## Problem to solve
Copy exactly the lines of the records below, and only those lines, beginning with the line that contains "## Installation" and ending with the line that contains "- Reproduce specific".
------------------------------------
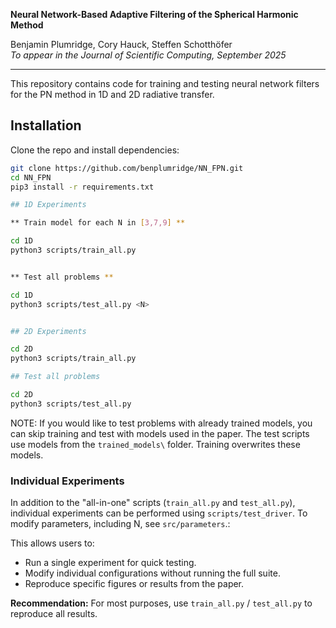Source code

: **Neural Network-Based Adaptive Filtering of the Spherical Harmonic Method** 
 
Benjamin Plumridge, Cory Hauck, Steffen Schotthöfer  
*To appear in the Journal of Scientific Computing, September 2025*  

---

This repository contains code for training and testing neural network filters for the PN method in 1D and 2D radiative transfer. 

## Installation

Clone the repo and install dependencies:

```bash
git clone https://github.com/benplumridge/NN_FPN.git
cd NN_FPN
pip3 install -r requirements.txt

## 1D Experiments

** Train model for each N in [3,7,9] **

cd 1D
python3 scripts/train_all.py


** Test all problems **

cd 1D
python3 scripts/test_all.py <N>


## 2D Experiments

cd 2D
python3 scripts/train_all.py

## Test all problems

cd 2D
python3 scripts/test_all.py
```

NOTE: If you would like to test problems with already trained models, you can skip training and test with models used in the paper.   The test scripts use models from the `trained_models\` folder.  Training overwrites these models. 

### Individual Experiments

In addition to the "all-in-one" scripts (`train_all.py` and `test_all.py`), individual experiments can be performed using `scripts/test_driver`.  To modify parameters, including N, see `src/parameters`.:

This allows users to:
- Run a single experiment for quick testing.
- Modify individual configurations without running the full suite.
- Reproduce specific figures or results from the paper.

**Recommendation:** For most purposes, use `train_all.py` / `test_all.py` to reproduce all results.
------------------------------------
## Your response
## Installation

Clone the repo and install dependencies:

```bash
git clone https://github.com/benplumridge/NN_FPN.git
cd NN_FPN
pip3 install -r requirements.txt

## 1D Experiments

** Train model for each N in [3,7,9] **

cd 1D
python3 scripts/train_all.py


** Test all problems **

cd 1D
python3 scripts/test_all.py <N>


## 2D Experiments

cd 2D
python3 scripts/train_all.py

## Test all problems

cd 2D
python3 scripts/test_all.py
```

NOTE: If you would like to test problems with already trained models, you can skip training and test with models used in the paper.   The test scripts use models from the `trained_models\` folder.  Training overwrites these models. 

### Individual Experiments

In addition to the "all-in-one" scripts (`train_all.py` and `test_all.py`), individual experiments can be performed using `scripts/test_driver`.  To modify parameters, including N, see `src/parameters`.:

This allows users to:
- Run a single experiment for quick testing.
- Modify individual configurations without running the full suite.
- Reproduce specific figures or results from the paper.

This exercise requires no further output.